Every line of the entries below from the one containing "for NFC normalization support" to the one containing "full NFC normalization support", both ends included, must be written out exactly. No other line belongs in the answer.

Records shown START

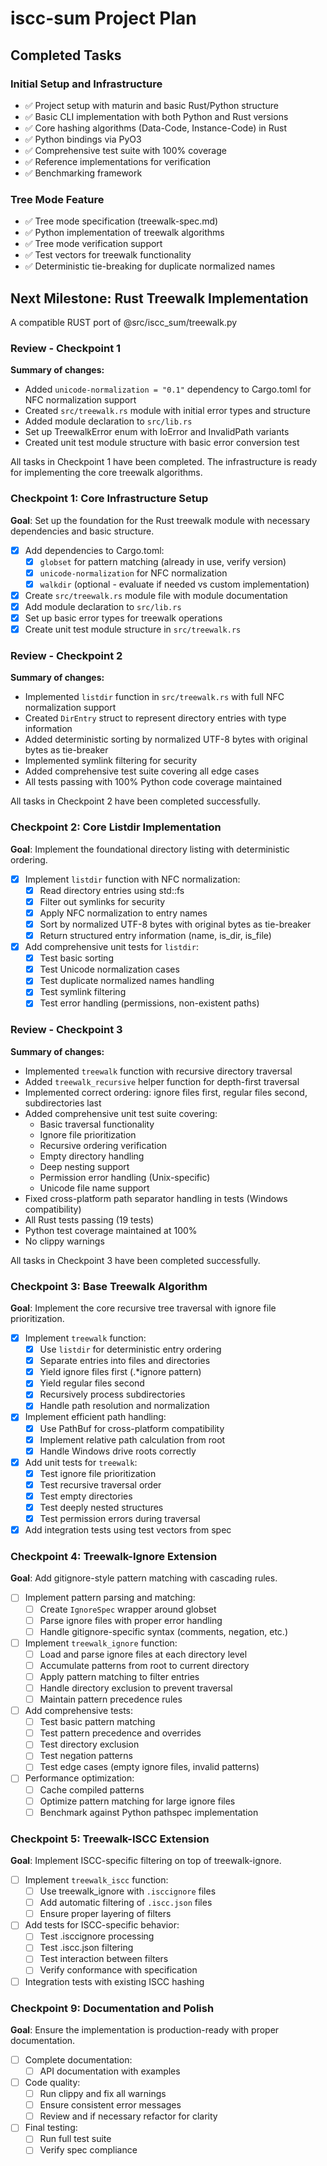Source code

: # iscc-sum Project Plan

## Completed Tasks

### Initial Setup and Infrastructure

- ✅ Project setup with maturin and basic Rust/Python structure
- ✅ Basic CLI implementation with both Python and Rust versions
- ✅ Core hashing algorithms (Data-Code, Instance-Code) in Rust
- ✅ Python bindings via PyO3
- ✅ Comprehensive test suite with 100% coverage
- ✅ Reference implementations for verification
- ✅ Benchmarking framework

### Tree Mode Feature

- ✅ Tree mode specification (treewalk-spec.md)
- ✅ Python implementation of treewalk algorithms
- ✅ Tree mode verification support
- ✅ Test vectors for treewalk functionality
- ✅ Deterministic tie-breaking for duplicate normalized names

## Next Milestone: Rust Treewalk Implementation

A compatible RUST port of @src/iscc_sum/treewalk.py

### Review - Checkpoint 1

**Summary of changes:**

- Added `unicode-normalization = "0.1"` dependency to Cargo.toml for NFC normalization support
- Created `src/treewalk.rs` module with initial error types and structure
- Added module declaration to `src/lib.rs`
- Set up TreewalkError enum with IoError and InvalidPath variants
- Created unit test module structure with basic error conversion test

All tasks in Checkpoint 1 have been completed. The infrastructure is ready for implementing the core treewalk
algorithms.

### Checkpoint 1: Core Infrastructure Setup

**Goal**: Set up the foundation for the Rust treewalk module with necessary dependencies and basic structure.

- [x] Add dependencies to Cargo.toml:
  - [x] `globset` for pattern matching (already in use, verify version)
  - [x] `unicode-normalization` for NFC normalization
  - [x] `walkdir` (optional - evaluate if needed vs custom implementation)
- [x] Create `src/treewalk.rs` module file with module documentation
- [x] Add module declaration to `src/lib.rs`
- [x] Set up basic error types for treewalk operations
- [x] Create unit test module structure in `src/treewalk.rs`

### Review - Checkpoint 2

**Summary of changes:**

- Implemented `listdir` function in `src/treewalk.rs` with full NFC normalization support
- Created `DirEntry` struct to represent directory entries with type information
- Added deterministic sorting by normalized UTF-8 bytes with original bytes as tie-breaker
- Implemented symlink filtering for security
- Added comprehensive test suite covering all edge cases
- All tests passing with 100% Python code coverage maintained

All tasks in Checkpoint 2 have been completed successfully.

### Checkpoint 2: Core Listdir Implementation

**Goal**: Implement the foundational directory listing with deterministic ordering.

- [x] Implement `listdir` function with NFC normalization:
  - [x] Read directory entries using std::fs
  - [x] Filter out symlinks for security
  - [x] Apply NFC normalization to entry names
  - [x] Sort by normalized UTF-8 bytes with original bytes as tie-breaker
  - [x] Return structured entry information (name, is_dir, is_file)
- [x] Add comprehensive unit tests for `listdir`:
  - [x] Test basic sorting
  - [x] Test Unicode normalization cases
  - [x] Test duplicate normalized names handling
  - [x] Test symlink filtering
  - [x] Test error handling (permissions, non-existent paths)

### Review - Checkpoint 3

**Summary of changes:**

- Implemented `treewalk` function with recursive directory traversal
- Added `treewalk_recursive` helper function for depth-first traversal
- Implemented correct ordering: ignore files first, regular files second, subdirectories last
- Added comprehensive unit test suite covering:
  - Basic traversal functionality
  - Ignore file prioritization
  - Recursive ordering verification
  - Empty directory handling
  - Deep nesting support
  - Permission error handling (Unix-specific)
  - Unicode file name support
- Fixed cross-platform path separator handling in tests (Windows compatibility)
- All Rust tests passing (19 tests)
- Python test coverage maintained at 100%
- No clippy warnings

All tasks in Checkpoint 3 have been completed successfully.

### Checkpoint 3: Base Treewalk Algorithm

**Goal**: Implement the core recursive tree traversal with ignore file prioritization.

- [x] Implement `treewalk` function:
  - [x] Use `listdir` for deterministic entry ordering
  - [x] Separate entries into files and directories
  - [x] Yield ignore files first (.\*ignore pattern)
  - [x] Yield regular files second
  - [x] Recursively process subdirectories
  - [x] Handle path resolution and normalization
- [x] Implement efficient path handling:
  - [x] Use PathBuf for cross-platform compatibility
  - [x] Implement relative path calculation from root
  - [x] Handle Windows drive roots correctly
- [x] Add unit tests for `treewalk`:
  - [x] Test ignore file prioritization
  - [x] Test recursive traversal order
  - [x] Test empty directories
  - [x] Test deeply nested structures
  - [x] Test permission errors during traversal
- [x] Add integration tests using test vectors from spec

### Checkpoint 4: Treewalk-Ignore Extension

**Goal**: Add gitignore-style pattern matching with cascading rules.

- [ ] Implement pattern parsing and matching:
  - [ ] Create `IgnoreSpec` wrapper around globset
  - [ ] Parse ignore files with proper error handling
  - [ ] Handle gitignore-specific syntax (comments, negation, etc.)
- [ ] Implement `treewalk_ignore` function:
  - [ ] Load and parse ignore files at each directory level
  - [ ] Accumulate patterns from root to current directory
  - [ ] Apply pattern matching to filter entries
  - [ ] Handle directory exclusion to prevent traversal
  - [ ] Maintain pattern precedence rules
- [ ] Add comprehensive tests:
  - [ ] Test basic pattern matching
  - [ ] Test pattern precedence and overrides
  - [ ] Test directory exclusion
  - [ ] Test negation patterns
  - [ ] Test edge cases (empty ignore files, invalid patterns)
- [ ] Performance optimization:
  - [ ] Cache compiled patterns
  - [ ] Optimize pattern matching for large ignore files
  - [ ] Benchmark against Python pathspec implementation

### Checkpoint 5: Treewalk-ISCC Extension

**Goal**: Implement ISCC-specific filtering on top of treewalk-ignore.

- [ ] Implement `treewalk_iscc` function:
  - [ ] Use treewalk_ignore with `.isccignore` files
  - [ ] Add automatic filtering of `.iscc.json` files
  - [ ] Ensure proper layering of filters
- [ ] Add tests for ISCC-specific behavior:
  - [ ] Test .isccignore processing
  - [ ] Test .iscc.json filtering
  - [ ] Test interaction between filters
  - [ ] Verify conformance with specification
- [ ] Integration tests with existing ISCC hashing

### Checkpoint 9: Documentation and Polish

**Goal**: Ensure the implementation is production-ready with proper documentation.

- [ ] Complete documentation:
  - [ ] API documentation with examples
- [ ] Code quality:
  - [ ] Run clippy and fix all warnings
  - [ ] Ensure consistent error messages
  - [ ] Review and if necessary refactor for clarity
- [ ] Final testing:
  - [ ] Run full test suite
  - [ ] Verify spec compliance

Records shown END

» Expected answer:
- Added `unicode-normalization = "0.1"` dependency to Cargo.toml for NFC normalization support
- Created `src/treewalk.rs` module with initial error types and structure
- Added module declaration to `src/lib.rs`
- Set up TreewalkError enum with IoError and InvalidPath variants
- Created unit test module structure with basic error conversion test

All tasks in Checkpoint 1 have been completed. The infrastructure is ready for implementing the core treewalk
algorithms.

### Checkpoint 1: Core Infrastructure Setup

**Goal**: Set up the foundation for the Rust treewalk module with necessary dependencies and basic structure.

- [x] Add dependencies to Cargo.toml:
  - [x] `globset` for pattern matching (already in use, verify version)
  - [x] `unicode-normalization` for NFC normalization
  - [x] `walkdir` (optional - evaluate if needed vs custom implementation)
- [x] Create `src/treewalk.rs` module file with module documentation
- [x] Add module declaration to `src/lib.rs`
- [x] Set up basic error types for treewalk operations
- [x] Create unit test module structure in `src/treewalk.rs`

### Review - Checkpoint 2

**Summary of changes:**

- Implemented `listdir` function in `src/treewalk.rs` with full NFC normalization support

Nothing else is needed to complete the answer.